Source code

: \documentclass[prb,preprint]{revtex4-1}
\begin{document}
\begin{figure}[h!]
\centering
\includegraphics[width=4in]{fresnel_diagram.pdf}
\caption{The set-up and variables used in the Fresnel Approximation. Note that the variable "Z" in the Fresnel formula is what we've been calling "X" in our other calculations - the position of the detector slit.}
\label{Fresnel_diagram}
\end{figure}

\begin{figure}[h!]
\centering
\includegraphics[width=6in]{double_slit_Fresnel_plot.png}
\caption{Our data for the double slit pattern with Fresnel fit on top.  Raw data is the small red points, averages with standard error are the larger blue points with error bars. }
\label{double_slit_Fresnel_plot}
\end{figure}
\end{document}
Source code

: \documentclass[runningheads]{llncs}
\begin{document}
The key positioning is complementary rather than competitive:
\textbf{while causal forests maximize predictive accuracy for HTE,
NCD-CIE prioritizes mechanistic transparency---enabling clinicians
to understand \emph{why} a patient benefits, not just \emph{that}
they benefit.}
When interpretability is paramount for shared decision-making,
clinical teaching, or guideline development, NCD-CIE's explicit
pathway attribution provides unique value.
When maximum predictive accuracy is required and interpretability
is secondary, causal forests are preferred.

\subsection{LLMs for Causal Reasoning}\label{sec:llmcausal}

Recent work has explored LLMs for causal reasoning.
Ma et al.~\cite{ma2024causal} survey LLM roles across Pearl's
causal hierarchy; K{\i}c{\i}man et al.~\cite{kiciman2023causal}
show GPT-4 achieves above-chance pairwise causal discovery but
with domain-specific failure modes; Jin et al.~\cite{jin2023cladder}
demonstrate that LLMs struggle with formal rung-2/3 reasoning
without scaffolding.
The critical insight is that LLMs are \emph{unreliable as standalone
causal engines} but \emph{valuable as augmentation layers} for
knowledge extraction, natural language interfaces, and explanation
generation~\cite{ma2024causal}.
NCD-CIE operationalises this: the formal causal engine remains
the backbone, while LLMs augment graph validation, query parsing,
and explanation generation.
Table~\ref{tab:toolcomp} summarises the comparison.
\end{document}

● ● ● ●

*Goal of the exercise:*
Once you have read the records above, write them all out exactly.

*Answer box:*
Source code

: \documentclass[prb,preprint]{revtex4-1}
\begin{document}
\begin{figure}[h!]
\centering
\includegraphics[width=4in]{fresnel_diagram.pdf}
\caption{The set-up and variables used in the Fresnel Approximation. Note that the variable "Z" in the Fresnel formula is what we've been calling "X" in our other calculations - the position of the detector slit.}
\label{Fresnel_diagram}
\end{figure}

\begin{figure}[h!]
\centering
\includegraphics[width=6in]{double_slit_Fresnel_plot.png}
\caption{Our data for the double slit pattern with Fresnel fit on top.  Raw data is the small red points, averages with standard error are the larger blue points with error bars. }
\label{double_slit_Fresnel_plot}
\end{figure}
\end{document}
Source code

: \documentclass[runningheads]{llncs}
\begin{document}
The key positioning is complementary rather than competitive:
\textbf{while causal forests maximize predictive accuracy for HTE,
NCD-CIE prioritizes mechanistic transparency---enabling clinicians
to understand \emph{why} a patient benefits, not just \emph{that}
they benefit.}
When interpretability is paramount for shared decision-making,
clinical teaching, or guideline development, NCD-CIE's explicit
pathway attribution provides unique value.
When maximum predictive accuracy is required and interpretability
is secondary, causal forests are preferred.

\subsection{LLMs for Causal Reasoning}\label{sec:llmcausal}

Recent work has explored LLMs for causal reasoning.
Ma et al.~\cite{ma2024causal} survey LLM roles across Pearl's
causal hierarchy; K{\i}c{\i}man et al.~\cite{kiciman2023causal}
show GPT-4 achieves above-chance pairwise causal discovery but
with domain-specific failure modes; Jin et al.~\cite{jin2023cladder}
demonstrate that LLMs struggle with formal rung-2/3 reasoning
without scaffolding.
The critical insight is that LLMs are \emph{unreliable as standalone
causal engines} but \emph{valuable as augmentation layers} for
knowledge extraction, natural language interfaces, and explanation
generation~\cite{ma2024causal}.
NCD-CIE operationalises this: the formal causal engine remains
the backbone, while LLMs augment graph validation, query parsing,
and explanation generation.
Table~\ref{tab:toolcomp} summarises the comparison.
\end{document}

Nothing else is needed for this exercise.